How we built it. The research arc behind Griffin, Eagle, and Lion.
This is the public-facing engineering changelog of the model lineup. The individual family pages cover one model in depth; this page is the unified narrative — what shipped, what changed, what we learned, in chronological order, across all three families. No marketing arc, no roadmap promises. Just the research log.
Different layers, one corpus.
The three families live in different layers of the stack — inline on the developer machine, batched across the repo, and reasoning per finding in the cloud. They share a corpus, a tokeniser, and a trace contract. Each family page is the deep dive; this page tells you how they grew up together.
Major shipping events, oldest first.
One vertical narrative, three colour-coded families. Indigo for Griffin, violet for Eagle, purple for Lion. Each entry is the release event, not the marketing announcement.
Aegis-0 prototype (Griffin lineage)
A 700M-parameter prototype trained on CVE descriptions, exploit write-ups, and patched diffs. Eval against 4,200 disclosed CVEs showed a 28-point F1 lift over a general-purpose code baseline. Enough signal to justify scaling — the prototype told us the corpus mattered more than the parameter count, which became the founding assumption for everything that followed.

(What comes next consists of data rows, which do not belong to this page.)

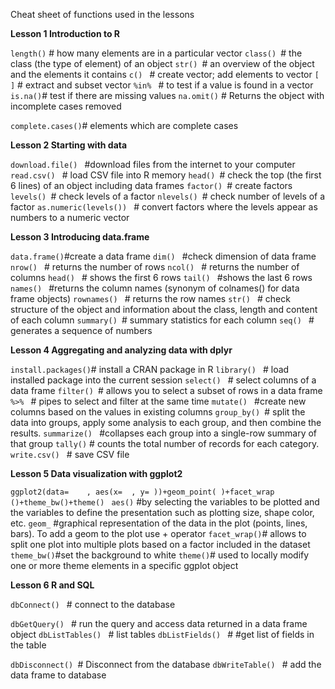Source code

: Cheat sheet of functions used in the lessons


**Lesson 1 Introduction to R**


`length()` # how many elements are in a particular vector
`class() `# the class (the type of element) of an object
`str() `# an overview of the object and the elements it contains 
`c() ` # create vector; add elements to vector
` [  ] `    # extract and subset vector
`%in% ` # to test if a value is found in a vector
`is.na()`# test if there are missing values
`na.omit()` # Returns the object with incomplete cases removed

`complete.cases()`# elements which are complete cases


**Lesson 2 Starting with data**

`download.file() ` #download files from the internet to your computer 
`read.csv() ` # load CSV file into R memory 
`head() `# check the top (the first 6 lines) of an object including data frames
`factor() `# create factors
`levels() `# check levels of a factor
`nlevels() `# check number of levels of a factor
`as.numeric(levels()) ` # convert factors where the levels appear as numbers  to a numeric vector 

**Lesson 3 Introducing data.frame** 

`data.frame()`#create a data frame
`dim() ` #check dimension of data frame
`nrow() ` # returns the number of rows
`ncol() `  # returns the number of  columns 
`head() ` # shows the first 6 rows
`tail() ` #shows the last 6 rows
`names() ` #returns the column names (synonym of colnames() for data frame objects)
`rownames() ` # returns the row names
`str() ` # check structure of the object and information about the class, length and content of each column
`summary() `# summary statistics for each column
`seq() ` # generates a sequence of numbers


**Lesson 4 Aggregating and analyzing data with dplyr**

`install.packages()`# install a CRAN package in R
`library() ` # load installed package into the current session 
`select() ` # select columns of a data frame
`filter() `# allows you to select a subset of rows in a data frame 
`%>% ` # pipes to select and filter at the same time
`mutate() ` #create new columns based on the values in existing columns
`group_by() `# split the data into groups, apply some analysis to each group, and then combine the results.
`summarize() ` #collapses each group into a single-row summary of that group 
`tally()` # counts the total number of records for each category.
`write.csv() ` # save CSV file 

**Lesson 5 Data visualization with ggplot2**

`ggplot2(data=    , aes(x=  , y= ))+geom_point( )+facet_wrap ()+theme_bw()+theme() `
`aes()` #by selecting the variables to be plotted and the variables to define the presentation such as plotting size, shape color, etc.
`geom_` #graphical representation of the data in the plot (points, lines, bars). To add a geom to the plot use + operator
`facet_wrap()`# allows to split one plot into multiple plots based on a factor included in the dataset
`theme_bw()`#set the background to white
`theme()`# used to locally modify one or more theme elements in a specific ggplot object

**Lesson 6 R and SQL**

`dbConnect() `  # connect to the database

`dbGetQuery() ` # run the query and access data returned in a data frame object
`dbListTables() ` # list tables
`dbListFields() ` # #get list of fields in the table

`dbDisconnect() `# Disconnect from the database
`dbWriteTable() ` # add the data frame to database
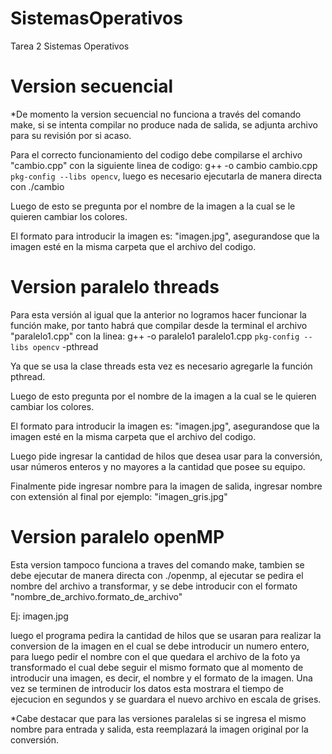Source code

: # SistemasOperativos
Tarea 2 Sistemas Operativos
# Version secuencial
*De momento la version secuencial no funciona a través del comando make, si se intenta compilar no produce nada de salida, se adjunta archivo para su revisión por si acaso.

Para el correcto funcionamiento del codigo debe compilarse el archivo "cambio.cpp" con la siguiente linea de codigo: g++ -o cambio cambio.cpp `pkg-config --libs opencv`, luego es necesario ejecutarla de manera directa con ./cambio

Luego de esto se pregunta por el nombre de la imagen a la cual se le quieren cambiar los colores.

El formato para introducir la imagen es: "imagen.jpg", asegurandose que la imagen esté en la misma carpeta que el archivo del codigo.

# Version paralelo threads
Para esta versión al igual que la anterior no logramos hacer funcionar la función make, por tanto habrá que compilar desde la terminal el archivo "paralelo1.cpp" con la linea: g++ -o paralelo1 paralelo1.cpp `pkg-config --libs opencv` -pthread

Ya que se usa la clase threads esta vez es necesario agregarle la función pthread.

Luego de esto pregunta por el nombre de la imagen a la cual se le quieren cambiar los colores.

El formato para introducir la imagen es: "imagen.jpg", asegurandose que la imagen esté en la misma carpeta que el archivo del codigo.

Luego pide ingresar la cantidad de hilos que desea usar para la conversión, usar números enteros y no mayores a la cantidad que posee su equipo.

Finalmente pide ingresar nombre para la imagen de salida, ingresar nombre con extensión al final por ejemplo: "imagen_gris.jpg"

# Version paralelo openMP
Esta version tampoco funciona a traves del comando make, tambien se debe ejecutar de manera directa con ./openmp, al ejecutar se pedira el nombre del archivo a transformar, y se debe introducir con el formato "nombre_de_archivo.formato_de_archivo"

Ej: imagen.jpg

luego el programa pedira la cantidad de hilos que se usaran para realizar la conversion de la imagen en el cual se debe introducir un numero entero, para luego pedir el nombre con el que quedara el archivo de la foto ya transformado el cual debe seguir el mismo formato que al momento de introducir una imagen, es decir, el nombre y el formato de la imagen. Una vez se terminen de introducir los datos esta mostrara el tiempo de ejecucion en segundos y se guardara el nuevo archivo en escala de grises.

*Cabe destacar que para las versiones paralelas si se ingresa el mismo nombre para entrada y salida, esta reemplazará la imagen original por la conversión.
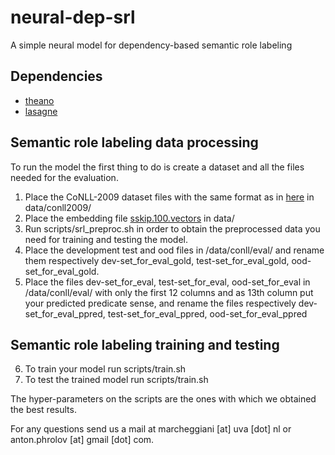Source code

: # neural-dep-srl
A simple neural model for dependency-based semantic role labeling

Dependencies
-----------
- [theano](http://deeplearning.net/software/theano/)
- [lasagne](http://lasagne.readthedocs.io/)

Semantic role labeling data processing
--------------
To run the model the first thing to do is create a dataset and all the files needed for the evaluation.
1) Place the CoNLL-2009 dataset files with the same format as in [here](https://ufal.mff.cuni.cz/conll2009-st/task-description.html) in data/conll2009/
2) Place the embedding file [sskip.100.vectors](https://drive.google.com/file/d/0B8nESzOdPhLsdWF2S1Ayb1RkTXc/view?usp=sharing) in data/
3) Run scripts/srl_preproc.sh in order to obtain the preprocessed data you need for training and testing the model.
4) Place the development test and ood files in /data/conll/eval/ and rename them respectively dev-set_for_eval_gold, test-set_for_eval_gold, ood-set_for_eval_gold.
5) Place the files dev-set_for_eval, test-set_for_eval, ood-set_for_eval in /data/conll/eval/ with only the first 12 columns and as 13th column put your predicted predicate sense, and rename the files respectively dev-set_for_eval_ppred, test-set_for_eval_ppred, ood-set_for_eval_ppred

Semantic role labeling training and testing
--------------
6) To train your model run scripts/train.sh
7) To test the trained model run scripts/train.sh

The hyper-parameters on the scripts are the ones with which we obtained the best results.

For any questions send us a mail at marcheggiani [at] uva [dot] nl or anton.phrolov [at] gmail [dot] com.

Eagle prototype as a ranking head
Eagle began as a ranking head bolted on top of an early Griffin checkpoint, not a standalone model. The motivation was economic: triage the tens of thousands of candidate taint paths a real repo generates before Griffin spent any reasoning budget on them. The ranking-head experiment beat keyword filters by a wide enough margin to justify pulling Eagle out as its own training track.
Griffin S (14B) — first production-grade variant
Griffin S was the first variant we were willing to put in front of customers. It introduced the security-augmented tokeniser — roughly 28k new tokens covering CWE and CVE identifiers, taint operators, and package coordinates. Adversarial prompt-injection rate dropped from 42% on the baseline to 6% on Griffin S. The tokeniser, not the parameter count, was the unlock.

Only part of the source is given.